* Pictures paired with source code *
★ ★ ★ ★ ★ ★ ★

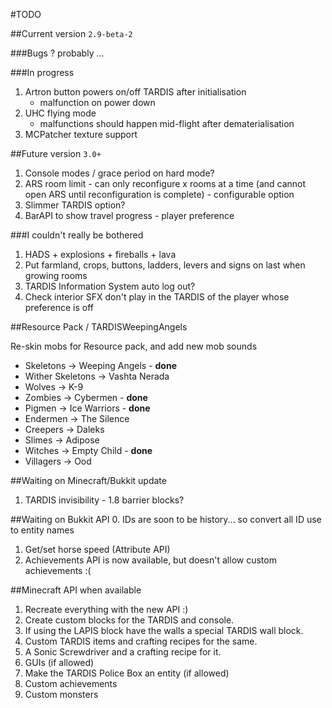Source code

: #TODO

##Current version `2.9-beta-2`

###Bugs
? probably ...

###In progress
1. Artron button powers on/off TARDIS after initialisation
   * malfunction on power down
2. UHC flying mode
   * malfunctions should happen mid-flight after dematerialisation
3. MCPatcher texture support

##Future version `3.0+`
1. Console modes / grace period on hard mode?
2. ARS room limit - can only reconfigure x rooms at a time (and cannot open ARS until reconfiguration is complete) - configurable option
3. Slimmer TARDIS option?
4. BarAPI to show travel progress - player preference

###I couldn't really be bothered
1. HADS + explosions + fireballs + lava
2. Put farmland, crops, buttons, ladders, levers and signs on last when growing rooms
3. TARDIS Information System auto log out?
4. Check interior SFX don't play in the TARDIS of the player whose preference is off

##Resource Pack / TARDISWeepingAngels

Re-skin mobs for Resource pack, and add new mob sounds

* Skeletons -> Weeping Angels - __done__
* Wither Skeletons -> Vashta Nerada
* Wolves -> K-9
* Zombies -> Cybermen - __done__
* Pigmen -> Ice Warriors - __done__
* Endermen -> The Silence
* Creepers -> Daleks
* Slimes -> Adipose
* Witches -> Empty Child - __done__
* Villagers -> Ood

##Waiting on Minecraft/Bukkit update

1. TARDIS invisibility - 1.8 barrier blocks?

##Waiting on Bukkit API
0. IDs are soon to be history... so convert all ID use to entity names
1. Get/set horse speed (Attribute API)
2. Achievements API is now available, but doesn't allow custom achievements :(

##Minecraft API when available
1. Recreate everything with the new API :)
2. Create custom blocks for the TARDIS and console.
3. If using the LAPIS block have the walls a special TARDIS wall block.
4. Custom TARDIS items and crafting recipes for the same.
5. A Sonic Screwdriver and a crafting recipe for it.
6. GUIs (if allowed)
7. Make the TARDIS Police Box an entity (if allowed)
8. Custom achievements
9. Custom monsters
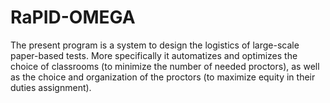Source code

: # RaPID-OMEGA
The present program is a system to design the logistics of large-scale paper-based tests. More specifically it automatizes and optimizes the choice of classrooms (to minimize the number of needed proctors), as well as the choice and organization of the proctors (to maximize equity in their duties assignment). 
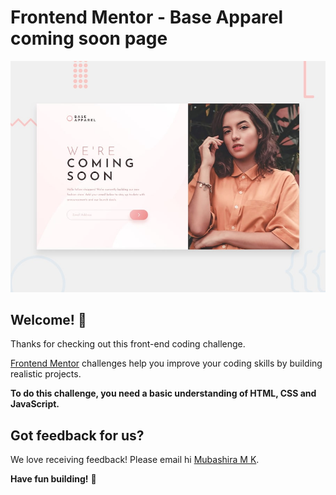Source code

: # Frontend Mentor - Base Apparel coming soon page

![Design preview for the Base Apparel coming soon page coding challenge](./design/desktop-preview.jpg)

## Welcome! 👋

Thanks for checking out this front-end coding challenge.

[Frontend Mentor](https://www.frontendmentor.io) challenges help you improve your coding skills by building realistic projects.

**To do this challenge, you need a basic understanding of HTML, CSS and JavaScript.**


## Got feedback for us?

We love receiving feedback! Please email hi [Mubashira M K](emailto:mubashira.mk07@gmail.com?).



**Have fun building!** 🚀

★ ★ ★ ★ ★ ★ ★

* EXERCISE OBJECTIVE *
Each entry above should be given again exactly, with its pictures omitted.

* WRITTEN ANSWER *
Source code

: #TODO

##Current version `2.9-beta-2`

###Bugs
? probably ...

###In progress
1. Artron button powers on/off TARDIS after initialisation
   * malfunction on power down
2. UHC flying mode
   * malfunctions should happen mid-flight after dematerialisation
3. MCPatcher texture support

##Future version `3.0+`
1. Console modes / grace period on hard mode?
2. ARS room limit - can only reconfigure x rooms at a time (and cannot open ARS until reconfiguration is complete) - configurable option
3. Slimmer TARDIS option?
4. BarAPI to show travel progress - player preference

###I couldn't really be bothered
1. HADS + explosions + fireballs + lava
2. Put farmland, crops, buttons, ladders, levers and signs on last when growing rooms
3. TARDIS Information System auto log out?
4. Check interior SFX don't play in the TARDIS of the player whose preference is off

##Resource Pack / TARDISWeepingAngels

Re-skin mobs for Resource pack, and add new mob sounds

* Skeletons -> Weeping Angels - __done__
* Wither Skeletons -> Vashta Nerada
* Wolves -> K-9
* Zombies -> Cybermen - __done__
* Pigmen -> Ice Warriors - __done__
* Endermen -> The Silence
* Creepers -> Daleks
* Slimes -> Adipose
* Witches -> Empty Child - __done__
* Villagers -> Ood

##Waiting on Minecraft/Bukkit update

1. TARDIS invisibility - 1.8 barrier blocks?

##Waiting on Bukkit API
0. IDs are soon to be history... so convert all ID use to entity names
1. Get/set horse speed (Attribute API)
2. Achievements API is now available, but doesn't allow custom achievements :(

##Minecraft API when available
1. Recreate everything with the new API :)
2. Create custom blocks for the TARDIS and console.
3. If using the LAPIS block have the walls a special TARDIS wall block.
4. Custom TARDIS items and crafting recipes for the same.
5. A Sonic Screwdriver and a crafting recipe for it.
6. GUIs (if allowed)
7. Make the TARDIS Police Box an entity (if allowed)
8. Custom achievements
9. Custom monsters
Source code

: # RaPID-OMEGA
The present program is a system to design the logistics of large-scale paper-based tests. More specifically it automatizes and optimizes the choice of classrooms (to minimize the number of needed proctors), as well as the choice and organization of the proctors (to maximize equity in their duties assignment). 
Source code

: # Frontend Mentor - Base Apparel coming soon page

![Design preview for the Base Apparel coming soon page coding challenge](./design/desktop-preview.jpg)

## Welcome! 👋

Thanks for checking out this front-end coding challenge.

[Frontend Mentor](https://www.frontendmentor.io) challenges help you improve your coding skills by building realistic projects.

**To do this challenge, you need a basic understanding of HTML, CSS and JavaScript.**


## Got feedback for us?

We love receiving feedback! Please email hi [Mubashira M K](emailto:mubashira.mk07@gmail.com?).



**Have fun building!** 🚀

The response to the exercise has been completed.